Damar Banten – Ketua TP PKK Provinsi Banten, Tinawati Andra Soni, mengajak masyarakat khususnya pelaku UMKM untuk menyukseskan Sensus Ekonomi 2026 yang diselenggarakan Badan Pusat Statistik (BPS). Ajakan itu disampaikan saat menerima kunjungan Kepala BPS Provinsi Banten Yusniar Juliana di Kota Serang (09/04/2026).
“Memang kita membutuhkan database untuk mengambil kebijakan dan langkah dalam upaya pembangunan di Provinsi Banten,” ungkap Tinawati.
Menurutnya, pertumbuhan ekonomi tidak terlepas dari peran rumah tangga, termasuk kontribusi perempuan dalam menggerakkan ekonomi keluarga. Karena itu, partisipasi masyarakat dalam sensus ekonomi menjadi penting.
“Ini adalah salah satu tolok ukur bagaimana pemberdayaan perempuan dari segi ekonomi keluarga bisa diukur tingkat keberhasilannya di Provinsi Banten, dengan cara ikut berpartisipasi dalam pendataan sensus ekonomi yang diselenggarakan oleh BPS,” katanya.
Tinawati menegaskan sensus ekonomi tidak berkaitan dengan penghasilan maupun pajak. Ia meminta masyarakat tidak khawatir dalam memberikan data.
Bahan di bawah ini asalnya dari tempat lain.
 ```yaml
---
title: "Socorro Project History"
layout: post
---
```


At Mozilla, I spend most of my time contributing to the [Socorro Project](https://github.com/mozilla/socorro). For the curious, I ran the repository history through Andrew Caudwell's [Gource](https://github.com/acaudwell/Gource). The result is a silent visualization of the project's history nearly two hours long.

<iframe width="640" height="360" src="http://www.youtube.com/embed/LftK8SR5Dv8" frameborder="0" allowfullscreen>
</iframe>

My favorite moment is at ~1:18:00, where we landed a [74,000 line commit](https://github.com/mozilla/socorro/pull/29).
“Oleh karena itu, kami mengajak seluruh pelaku usaha, khususnya perempuan, untuk memberikan informasi yang akurat,” imbuhnya.
Ia juga mengimbau kader PKK di seluruh kabupaten/kota untuk aktif berkolaborasi dengan BPS serta mengedukasi masyarakat agar ikut serta dalam pendataan.
“Mari kita berkolaborasi bersama-sama memberikan informasi yang akurat, sehingga data ini dapat diakses oleh pemerintah pusat dan daerah untuk melihat bagaimana perkembangan ekonomi di Banten,” jelasnya.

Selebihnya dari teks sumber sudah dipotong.